Il Flash Book Mob di questa settimana si concentra su un tema così vasto da lasciare poco, o troppo, spazio all’immaginazione del lettore. Per sua stessa definizione è un tema che non riconosce definizioni e che, in quanto tale, si presta benissimo al linguaggio poetico:

« Mi voglio corpo aperto

ai venti del mondo

attraversare la gravità

appeso al centro

di una vertigine trasversale ».

E’ dentro questa immagine che ritrovo l’Infinito; nessun Dio, nessuna Natura, nessuna formula matematica: soltanto la nostra presenza al mondo. L’uomo è una creatura puntiforme costretta a sorreggere la claustrofobia del mondo eppure può vagare nel flusso del reale cercando una comunione con tutto quello che lo circonda, aprendosi all’energia infinita dell’esistenza per lasciarsi attraversare da essa.

Se dovessi rappresentare il Doppio Infinito non sceglierei affatto la lemniscata ( l’8 rovesciato simbolo dell’eterno andirivieni ), ma un semplice punto che si frappone fra l’abisso della nostra interiorità e la fantastica eccedenza del mondo esterno. Scrive Edgar Morin: « L’individuo calato nella più banale delle vite contiene in sé galassie di sogni e di fantasmi, slanci inappagati di desideri e di amori, abissi di felicità, immensità di indifferenza raggelata, incendi di astri infuocati, maree di odio, smarrimenti vacui, lampi di lucidità, tempeste insensate ».

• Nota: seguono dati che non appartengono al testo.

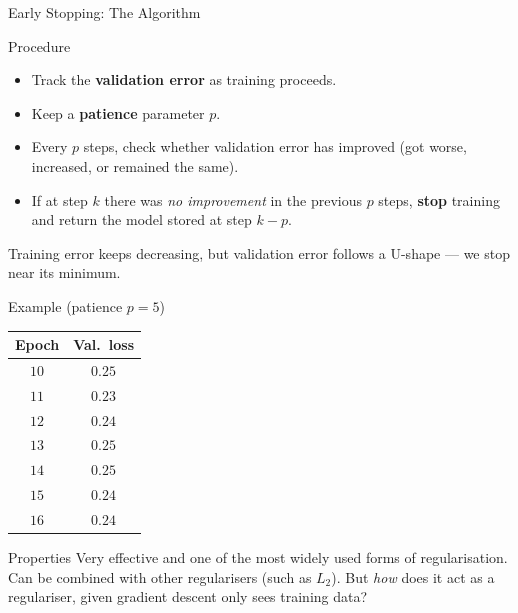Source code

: \documentclass{beamer}
\begin{document}
\begin{frame}[shrink=10]{Early Stopping: The Algorithm}
  \begin{block}{Procedure}
    \begin{itemize}\setlength\itemsep{3pt}
      \item Track the \textbf{validation error} as training proceeds.
      \item Keep a \textbf{patience} parameter $p$.
      \item Every $p$ steps, check whether validation error has improved
            (got worse, increased, or remained the same).
      \item If at step $k$ there was \emph{no improvement} in the previous
            $p$ steps, \textbf{stop} training and return the model stored at
            step $k-p$.
    \end{itemize}
    Training error keeps decreasing, but validation error follows a U-shape
    --- we stop near its minimum.
  \end{block}

  \begin{exampleblock}{Example (patience $p=5$)}
    \centering
    \begin{tabular}{cc}
      \toprule
      \textbf{Epoch} & \textbf{Val.\ loss}\\
      \midrule
      $10$ & $0.25$\\
      $11$ & $0.23$\\
      $12$ & $0.24$\\
      $13$ & $0.25$\\
      $14$ & $0.25$\\
      $15$ & $0.24$\\
      $16$ & $0.24$\\
      \bottomrule
    \end{tabular}
  \end{exampleblock}

  \begin{block}{Properties}
    Very effective and one of the most widely used forms of regularisation.
    Can be combined with other regularisers (such as $L_2$). But \emph{how}
    does it act as a regulariser, given gradient descent only sees training
    data?
  \end{block}
\end{frame}
\end{document}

Per ricercare l’Infinito che si sdoppia non è dunque necessario andare troppo al di là dell’uomo: Noi siamo la piega dell’universo  e una « spirale di prodigi trasformati in codice »:

« Dona Nuovo Amore

Disegna Naturali Anomalie

Diventa Nettare Armonico

Danza Nell’Anima

la vita ha sete di vita

si disseta e si avvita un’aspirale infinita

in un vortice che soffia e immischia sangue e cristallo.. »

Oggi intendiamo resettare tutte le conoscenze che abbiamo del mondo. Chi pensa che la conoscenza dell’uomo sia un viaggio verso l’Infinito non può che sbagliarsi: tutta la conoscenza si è sempre evoluta proprio sulla base della ricerca dei propri limiti. Per conoscere, la nostra mente deve scandagliare il mondo dall’altezza delle proprie palizzate. Di fronte ad una notte stellata di Primavera cercheremo invece di tornare ad essere degli abitanti di antiche di civiltà, di tornare a stupirci di fronte a quello che ci circonda:

« Ho deciso

di perdermi nel mondo

anche se sprofondo

lascio che le cose

mi portino altrove

non importa dove

non importa dove

[ .. ]

Lascio le parole non dette

e prendo tutta la cosmogonia

e la butto via »

Buttate via tutto quello che sapete sull’Infinito e accoglietelo in maniera nuova, magari come fratello minore della Speranza. Senza l’idea di Infinito ( e l’Indefinito che essa comporta ) l’uomo forse non conoscerebbe la Speranza: non guarderebbe mai oltre, non si proietterebbe mai al di là e morirebbe nel recinto del limitato e del compiuto.

Testi citati e consigliati: L’Identità umana  di Edgar Morin, un pezzo di Obliquo II ( poesia tratta dalla raccolta Obliquo ) di Graziamaria Cìcala, la canzone DNA di Max Gazzè e Altrove di Morgan.